#### [Document images with source code]
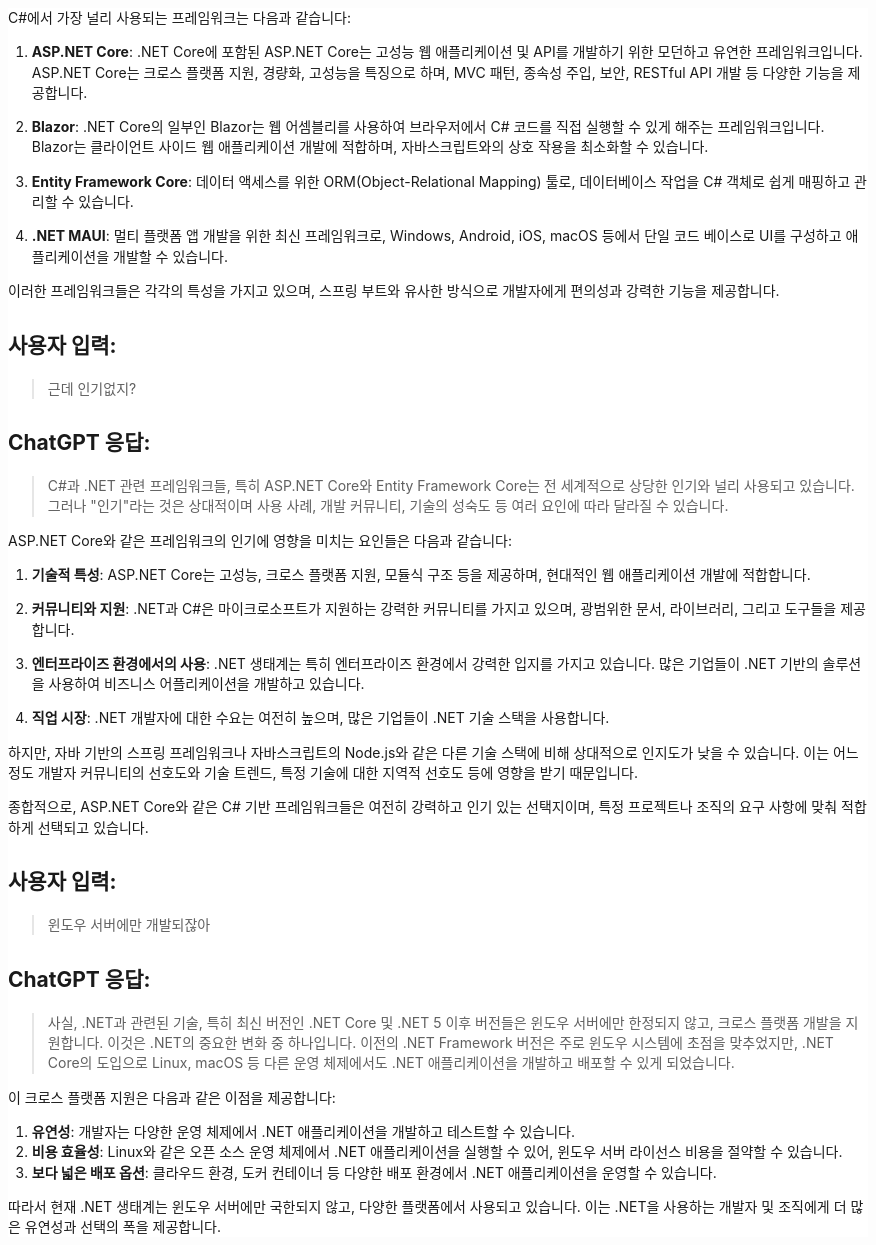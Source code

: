 C#에서 가장 널리 사용되는 프레임워크는 다음과 같습니다:

1. **ASP.NET Core**: .NET Core에 포함된 ASP.NET Core는 고성능 웹 애플리케이션 및 API를 개발하기 위한 모던하고 유연한 프레임워크입니다. ASP.NET Core는 크로스 플랫폼 지원, 경량화, 고성능을 특징으로 하며, MVC 패턴, 종속성 주입, 보안, RESTful API 개발 등 다양한 기능을 제공합니다.

2. **Blazor**: .NET Core의 일부인 Blazor는 웹 어셈블리를 사용하여 브라우저에서 C# 코드를 직접 실행할 수 있게 해주는 프레임워크입니다. Blazor는 클라이언트 사이드 웹 애플리케이션 개발에 적합하며, 자바스크립트와의 상호 작용을 최소화할 수 있습니다.

3. **Entity Framework Core**: 데이터 액세스를 위한 ORM(Object-Relational Mapping) 툴로, 데이터베이스 작업을 C# 객체로 쉽게 매핑하고 관리할 수 있습니다.

4. **.NET MAUI**: 멀티 플랫폼 앱 개발을 위한 최신 프레임워크로, Windows, Android, iOS, macOS 등에서 단일 코드 베이스로 UI를 구성하고 애플리케이션을 개발할 수 있습니다.

이러한 프레임워크들은 각각의 특성을 가지고 있으며, 스프링 부트와 유사한 방식으로 개발자에게 편의성과 강력한 기능을 제공합니다.

## 사용자 입력:
> 근데 인기없지?

## ChatGPT 응답:
> C#과 .NET 관련 프레임워크들, 특히 ASP.NET Core와 Entity Framework Core는 전 세계적으로 상당한 인기와 널리 사용되고 있습니다. 그러나 "인기"라는 것은 상대적이며 사용 사례, 개발 커뮤니티, 기술의 성숙도 등 여러 요인에 따라 달라질 수 있습니다.

ASP.NET Core와 같은 프레임워크의 인기에 영향을 미치는 요인들은 다음과 같습니다:

1. **기술적 특성**: ASP.NET Core는 고성능, 크로스 플랫폼 지원, 모듈식 구조 등을 제공하며, 현대적인 웹 애플리케이션 개발에 적합합니다.

2. **커뮤니티와 지원**: .NET과 C#은 마이크로소프트가 지원하는 강력한 커뮤니티를 가지고 있으며, 광범위한 문서, 라이브러리, 그리고 도구들을 제공합니다.

3. **엔터프라이즈 환경에서의 사용**: .NET 생태계는 특히 엔터프라이즈 환경에서 강력한 입지를 가지고 있습니다. 많은 기업들이 .NET 기반의 솔루션을 사용하여 비즈니스 어플리케이션을 개발하고 있습니다.

4. **직업 시장**: .NET 개발자에 대한 수요는 여전히 높으며, 많은 기업들이 .NET 기술 스택을 사용합니다.

하지만, 자바 기반의 스프링 프레임워크나 자바스크립트의 Node.js와 같은 다른 기술 스택에 비해 상대적으로 인지도가 낮을 수 있습니다. 이는 어느 정도 개발자 커뮤니티의 선호도와 기술 트렌드, 특정 기술에 대한 지역적 선호도 등에 영향을 받기 때문입니다.

종합적으로, ASP.NET Core와 같은 C# 기반 프레임워크들은 여전히 강력하고 인기 있는 선택지이며, 특정 프로젝트나 조직의 요구 사항에 맞춰 적합하게 선택되고 있습니다.

## 사용자 입력:
> 윈도우 서버에만 개발되잖아

## ChatGPT 응답:
> 사실, .NET과 관련된 기술, 특히 최신 버전인 .NET Core 및 .NET 5 이후 버전들은 윈도우 서버에만 한정되지 않고, 크로스 플랫폼 개발을 지원합니다. 이것은 .NET의 중요한 변화 중 하나입니다. 이전의 .NET Framework 버전은 주로 윈도우 시스템에 초점을 맞추었지만, .NET Core의 도입으로 Linux, macOS 등 다른 운영 체제에서도 .NET 애플리케이션을 개발하고 배포할 수 있게 되었습니다.

이 크로스 플랫폼 지원은 다음과 같은 이점을 제공합니다:

1. **유연성**: 개발자는 다양한 운영 체제에서 .NET 애플리케이션을 개발하고 테스트할 수 있습니다.
2. **비용 효율성**: Linux와 같은 오픈 소스 운영 체제에서 .NET 애플리케이션을 실행할 수 있어, 윈도우 서버 라이선스 비용을 절약할 수 있습니다.
3. **보다 넓은 배포 옵션**: 클라우드 환경, 도커 컨테이너 등 다양한 배포 환경에서 .NET 애플리케이션을 운영할 수 있습니다.

따라서 현재 .NET 생태계는 윈도우 서버에만 국한되지 않고, 다양한 플랫폼에서 사용되고 있습니다. 이는 .NET을 사용하는 개발자 및 조직에게 더 많은 유연성과 선택의 폭을 제공합니다.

#### [Your instructions]
Beginning with the line that contains "2. **비용 효율성**: Linux와", return every line through the end of the data above, exactly as written.

#### [Exercise solution]
2. **비용 효율성**: Linux와 같은 오픈 소스 운영 체제에서 .NET 애플리케이션을 실행할 수 있어, 윈도우 서버 라이선스 비용을 절약할 수 있습니다.
3. **보다 넓은 배포 옵션**: 클라우드 환경, 도커 컨테이너 등 다양한 배포 환경에서 .NET 애플리케이션을 운영할 수 있습니다.

따라서 현재 .NET 생태계는 윈도우 서버에만 국한되지 않고, 다양한 플랫폼에서 사용되고 있습니다. 이는 .NET을 사용하는 개발자 및 조직에게 더 많은 유연성과 선택의 폭을 제공합니다.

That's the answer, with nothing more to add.